§ **Records supplied**
::::::::::

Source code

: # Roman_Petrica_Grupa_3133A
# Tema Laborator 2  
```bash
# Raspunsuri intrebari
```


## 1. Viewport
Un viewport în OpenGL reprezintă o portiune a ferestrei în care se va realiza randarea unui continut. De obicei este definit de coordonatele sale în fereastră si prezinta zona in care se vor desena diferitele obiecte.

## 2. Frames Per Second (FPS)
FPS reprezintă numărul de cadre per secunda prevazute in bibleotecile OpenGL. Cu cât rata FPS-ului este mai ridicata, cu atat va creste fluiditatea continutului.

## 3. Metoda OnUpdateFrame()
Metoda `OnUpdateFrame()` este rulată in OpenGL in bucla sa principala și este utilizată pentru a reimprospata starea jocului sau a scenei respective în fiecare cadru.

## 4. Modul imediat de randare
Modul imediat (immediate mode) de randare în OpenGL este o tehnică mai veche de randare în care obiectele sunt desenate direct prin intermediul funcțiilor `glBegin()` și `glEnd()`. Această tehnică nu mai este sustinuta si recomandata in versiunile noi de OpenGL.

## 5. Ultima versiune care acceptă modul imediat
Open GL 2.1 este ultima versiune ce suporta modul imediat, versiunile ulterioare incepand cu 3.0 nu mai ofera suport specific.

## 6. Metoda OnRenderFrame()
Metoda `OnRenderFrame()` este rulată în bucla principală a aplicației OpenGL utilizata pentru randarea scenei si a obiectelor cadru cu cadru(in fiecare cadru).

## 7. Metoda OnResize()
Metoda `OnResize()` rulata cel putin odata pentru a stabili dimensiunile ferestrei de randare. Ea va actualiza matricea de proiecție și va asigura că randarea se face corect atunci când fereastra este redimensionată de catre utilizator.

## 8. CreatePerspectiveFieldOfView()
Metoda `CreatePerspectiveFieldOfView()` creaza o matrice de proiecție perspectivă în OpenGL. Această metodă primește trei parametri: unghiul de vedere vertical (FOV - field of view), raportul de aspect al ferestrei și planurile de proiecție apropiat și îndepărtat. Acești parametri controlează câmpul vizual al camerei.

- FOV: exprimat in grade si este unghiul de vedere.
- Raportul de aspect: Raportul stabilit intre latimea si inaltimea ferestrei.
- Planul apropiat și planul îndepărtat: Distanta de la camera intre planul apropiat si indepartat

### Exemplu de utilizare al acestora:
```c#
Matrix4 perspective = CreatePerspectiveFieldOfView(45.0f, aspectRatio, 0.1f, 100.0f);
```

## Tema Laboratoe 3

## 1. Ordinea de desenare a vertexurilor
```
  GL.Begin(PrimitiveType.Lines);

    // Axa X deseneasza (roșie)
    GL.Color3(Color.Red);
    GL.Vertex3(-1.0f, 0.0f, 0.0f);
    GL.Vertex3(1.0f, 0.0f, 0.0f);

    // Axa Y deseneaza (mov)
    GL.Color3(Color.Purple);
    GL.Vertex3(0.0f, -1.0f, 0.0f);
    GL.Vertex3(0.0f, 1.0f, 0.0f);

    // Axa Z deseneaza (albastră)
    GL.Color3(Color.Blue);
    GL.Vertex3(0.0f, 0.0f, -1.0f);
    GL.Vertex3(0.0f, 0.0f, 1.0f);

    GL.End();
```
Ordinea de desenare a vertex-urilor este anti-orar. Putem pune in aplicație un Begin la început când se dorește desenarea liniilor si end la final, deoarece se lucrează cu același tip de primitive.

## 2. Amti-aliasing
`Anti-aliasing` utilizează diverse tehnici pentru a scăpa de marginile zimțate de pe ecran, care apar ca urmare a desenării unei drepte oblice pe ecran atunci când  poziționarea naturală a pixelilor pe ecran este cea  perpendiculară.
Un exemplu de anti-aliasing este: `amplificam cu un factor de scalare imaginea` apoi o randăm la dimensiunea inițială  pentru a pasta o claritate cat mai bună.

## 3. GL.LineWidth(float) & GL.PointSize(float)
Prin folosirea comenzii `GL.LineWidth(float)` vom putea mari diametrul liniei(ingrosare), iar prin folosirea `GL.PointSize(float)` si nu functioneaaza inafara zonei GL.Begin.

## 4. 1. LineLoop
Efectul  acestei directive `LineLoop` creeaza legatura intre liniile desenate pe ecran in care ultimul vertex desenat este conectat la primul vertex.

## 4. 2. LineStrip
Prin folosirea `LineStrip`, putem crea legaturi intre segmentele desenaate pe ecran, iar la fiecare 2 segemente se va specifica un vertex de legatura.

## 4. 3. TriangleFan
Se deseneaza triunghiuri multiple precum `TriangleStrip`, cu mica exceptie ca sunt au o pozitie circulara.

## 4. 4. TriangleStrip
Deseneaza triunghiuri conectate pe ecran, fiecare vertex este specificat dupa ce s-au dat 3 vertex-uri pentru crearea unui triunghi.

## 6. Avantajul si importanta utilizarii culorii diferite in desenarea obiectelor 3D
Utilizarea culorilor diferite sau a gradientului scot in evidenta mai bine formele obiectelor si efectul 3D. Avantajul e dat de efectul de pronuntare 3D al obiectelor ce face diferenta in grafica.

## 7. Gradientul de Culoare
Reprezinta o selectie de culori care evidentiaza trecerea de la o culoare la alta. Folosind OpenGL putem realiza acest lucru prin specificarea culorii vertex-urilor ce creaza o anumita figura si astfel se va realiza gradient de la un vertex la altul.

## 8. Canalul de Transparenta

::::::::::

§ **Exercise prompt**
Retrieve each line of the data in which the word "OnUpdateFrame" can be found.

§ **Written response**
## 3. Metoda OnUpdateFrame()
Metoda `OnUpdateFrame()` este rulată in OpenGL in bucla sa principala și este utilizată pentru a reimprospata starea jocului sau a scenei respective în fiecare cadru.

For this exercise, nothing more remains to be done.